Basically build a socket based scheduling (using sockets instead of
cores), and build a gres configuration for the GPUs, 2 lines - 1 with
CPUs=0-9, the other with CPUs=10-19
see http://slurm.schedmd.com/gres.html
and http://slurm.schedmd.com/slurm.conf.html (search for CR_Socket)
I'm not sure if cr_socket means the cpus in gres.conf are still
cores/threads (as implied by documentation) or sockets (as implied by
common sense).
On 09/14/2015 07:38 PM, David McGiven wrote:
Dividing a 2cpu+2gpu machine into two independent blocks of 1cpu+1gpu
each.
Dear SLURM users,
We recently bought some machines with 2 Intel Xeon processors (10 core
each) and 2 GPU each.
For 90% of our cluster use, our jobs run well in up to 10 cores + 1
GPU, and for optimal performance all the cores requested must be
"pinned" to the same physical cpu.
Currently we are using a TORQUE+MAUI combination but I’m not sure it
has the features we need.
I would like to know if one could deploy a setup in SLURM like this :
Basically, I would like to divide each machine in two blocks of 1 cpu
(10 cores) and 1 GPU. So the user can ask SLURM for 1 or 2 blocks,
each block consisting on 10 cores and 1 GPU. If the user requests only
1 block, under no circumstances the job threads can be spread to the
two physical cpus or gpus.
For simplicity, there's no need for spreading jobs across nodes with
MPI or the like. All the jobs run locally on each server.
So a cluster of 10 of these machines will have 20 usable "blocks",
therefore 20 jobs maximum running simultaneously in the whole cluster.
When issuing a job, users would request up to 2 "blocks" and up to 10
cores and 1 gpu for each block.
I don't know if I'm overcomplicating this but this should be the ideal
scenario, or at least something very similar. I would prefer not to
use cgroups for this since it can complicate the setup. Ideally it
would be done only with SLURM.
Three examples : The user would ask the SLURM server :
- I need 1 block, and inside this block, 8 cores and 1 gpu.

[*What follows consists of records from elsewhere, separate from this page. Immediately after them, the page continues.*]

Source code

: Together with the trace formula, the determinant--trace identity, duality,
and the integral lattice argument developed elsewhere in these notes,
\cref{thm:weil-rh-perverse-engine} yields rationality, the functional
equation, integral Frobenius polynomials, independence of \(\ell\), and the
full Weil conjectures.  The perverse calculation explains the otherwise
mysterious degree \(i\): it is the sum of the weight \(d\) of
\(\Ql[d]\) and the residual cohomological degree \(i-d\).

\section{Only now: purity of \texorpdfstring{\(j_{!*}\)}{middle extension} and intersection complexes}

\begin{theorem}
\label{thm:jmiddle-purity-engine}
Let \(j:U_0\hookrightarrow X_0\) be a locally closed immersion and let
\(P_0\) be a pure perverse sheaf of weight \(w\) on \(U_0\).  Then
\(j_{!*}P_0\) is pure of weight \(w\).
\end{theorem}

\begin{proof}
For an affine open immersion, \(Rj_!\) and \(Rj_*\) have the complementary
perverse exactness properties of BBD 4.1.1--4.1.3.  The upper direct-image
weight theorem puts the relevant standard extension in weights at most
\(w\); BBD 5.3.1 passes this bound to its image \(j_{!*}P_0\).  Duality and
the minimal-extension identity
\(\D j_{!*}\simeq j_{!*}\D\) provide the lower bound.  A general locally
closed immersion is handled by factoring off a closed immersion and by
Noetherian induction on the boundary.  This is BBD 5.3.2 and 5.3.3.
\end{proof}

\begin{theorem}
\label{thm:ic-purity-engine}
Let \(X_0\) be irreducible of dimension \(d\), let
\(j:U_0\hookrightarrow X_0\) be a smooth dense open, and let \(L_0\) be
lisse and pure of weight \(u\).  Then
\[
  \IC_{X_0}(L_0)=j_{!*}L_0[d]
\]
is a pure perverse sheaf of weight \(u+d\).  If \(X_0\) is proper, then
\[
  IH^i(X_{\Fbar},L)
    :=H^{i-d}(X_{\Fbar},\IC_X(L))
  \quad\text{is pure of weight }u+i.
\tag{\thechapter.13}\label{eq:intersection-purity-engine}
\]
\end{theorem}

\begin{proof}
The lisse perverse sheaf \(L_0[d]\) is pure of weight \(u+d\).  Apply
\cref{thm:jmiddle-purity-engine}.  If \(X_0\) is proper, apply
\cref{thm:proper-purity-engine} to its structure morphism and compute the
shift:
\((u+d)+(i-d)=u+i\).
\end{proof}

The 2nd block of the node will remain free and totally independent
from the 1st one. SLURM would report 1 block free with 10 cores and 1
gpu free (although there are 12 free in the machine) and 1 gpu.

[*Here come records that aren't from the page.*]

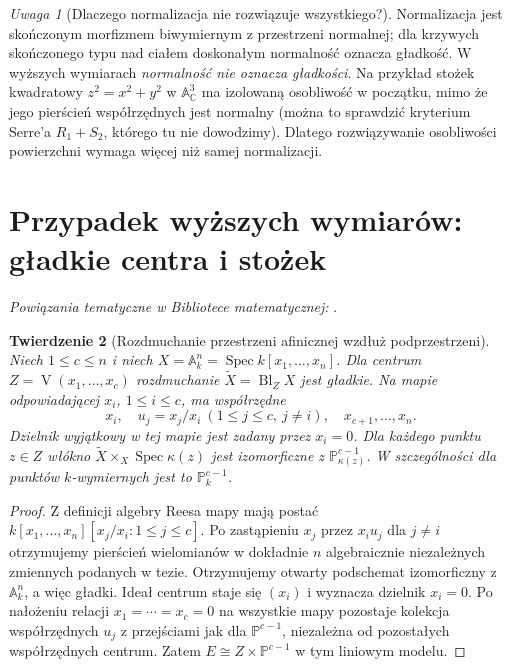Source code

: \documentclass[11pt,a4paper,openany]{report}
\numberwithin{equation}{section}
\theoremstyle{plain}
\newtheorem{twierdzenie}{Twierdzenie}[section]
\theoremstyle{definition}
\theoremstyle{remark}
\newtheorem{uwaga}[twierdzenie]{Uwaga}
\newcommand{\C}{\mathbb C}
\newcommand{\A}{\mathbb A}
\newcommand{\PP}{\mathbb P}
\newcommand{\V}{\operatorname V}
\newcommand{\Spec}{\operatorname{Spec}}
\begin{document}
\begin{uwaga}[Dlaczego normalizacja nie rozwiązuje wszystkiego?]
Normalizacja jest skończonym morfizmem biwymiernym
z przestrzeni normalnej; dla krzywych skończonego typu
nad ciałem doskonałym normalność oznacza gładkość.
W wyższych wymiarach \emph{normalność nie oznacza
gładkości}. Na przykład stożek kwadratowy
$z^2=x^2+y^2$ w $\A^3_\C$ ma izolowaną osobliwość
w początku, mimo że jego pierścień współrzędnych
jest normalny (można to sprawdzić kryterium Serre'a
$R_1+S_2$, którego tu nie dowodzimy).
Dlatego rozwiązywanie osobliwości powierzchni
wymaga więcej niż samej normalizacji.
\end{uwaga}

\section{Przypadek wyższych wymiarów: gładkie centra i stożek}
\label{sec:ga5-higherdim}

\noindent\emph{Powiązania tematyczne w Bibliotece matematycznej:} .


\begin{twierdzenie}[Rozdmuchanie przestrzeni afinicznej wzdłuż podprzestrzeni]
\label{tw:ga5-smooth-center-model}
Niech $1\le c\le n$ i niech
$X=\A^n_k=\Spec k[x_1,\ldots,x_n]$.
Dla centrum $Z=\V(x_1,\ldots,x_c)$ rozdmuchanie
$\widetilde X=\operatorname{Bl}_Z X$ jest gładkie.
Na mapie odpowiadającej $x_i$, $1\le i\le c$,
ma współrzędne
\[
 x_i,\quad u_j=x_j/x_i\ (1\le j\le c,\ j\ne i),
 \quad x_{c+1},\ldots,x_n.
\]
Dzielnik wyjątkowy w tej mapie jest zadany
przez $x_i=0$. Dla każdego punktu $z\in Z$ włókno
$\widetilde X\times_X\Spec\kappa(z)$ jest izomorficzne
z $\PP^{c-1}_{\kappa(z)}$. W szczególności dla punktów
$k$-wymiernych jest to $\PP^{c-1}_k$.
\end{twierdzenie}
\begin{proof}
Z definicji algebry Reesa mapy mają postać
$k[x_1,\ldots,x_n][x_j/x_i:1\le j\le c]$.
Po zastąpieniu $x_j$ przez $x_i u_j$ dla $j\ne i$
otrzymujemy pierścień wielomianów w dokładnie
$n$ algebraicznie niezależnych zmiennych podanych
w tezie. Otrzymujemy otwarty podschemat izomorficzny
z $\A^n_k$, a więc gładki.
Ideał centrum staje się $(x_i)$ i wyznacza dzielnik
$x_i=0$. Po nałożeniu relacji $x_1=\cdots=x_c=0$
na wszystkie mapy pozostaje kolekcja współrzędnych
$u_j$ z przejściami jak dla $\PP^{c-1}$,
niezależna od pozostałych współrzędnych centrum.
Zatem $E\cong Z\times\PP^{c-1}$ w tym liniowym modelu.
\end{proof}
\end{document}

Practically, it isn't important if it reports 12 core free as long as
the user can effectively run only on the 10 cores of the 2nd cpu since
there’s only 1 block free.
- I need 1 block, and inside this block, 10 cores and no gpu
Same as before, the 2nd block will remain free and totally independent
from the 1st one, and new jobs could use only the 2nd cpu (10 cores)
and only the 2nd GPU.
- I need 2 blocks, and inside these blocks, 14 cores and 2 gpu.
The jobs will have access to the 2 cpus+2gpus. In this case the
machine won't accept new jobs because the 2 blocks are used. It can or
cannot list the 6 free cores free, this is irrelevant, but since there
are no free "blocks", the slurm node won't accept more jobs.
Any suggestions or advice would be really appreciated.
Best regards,
D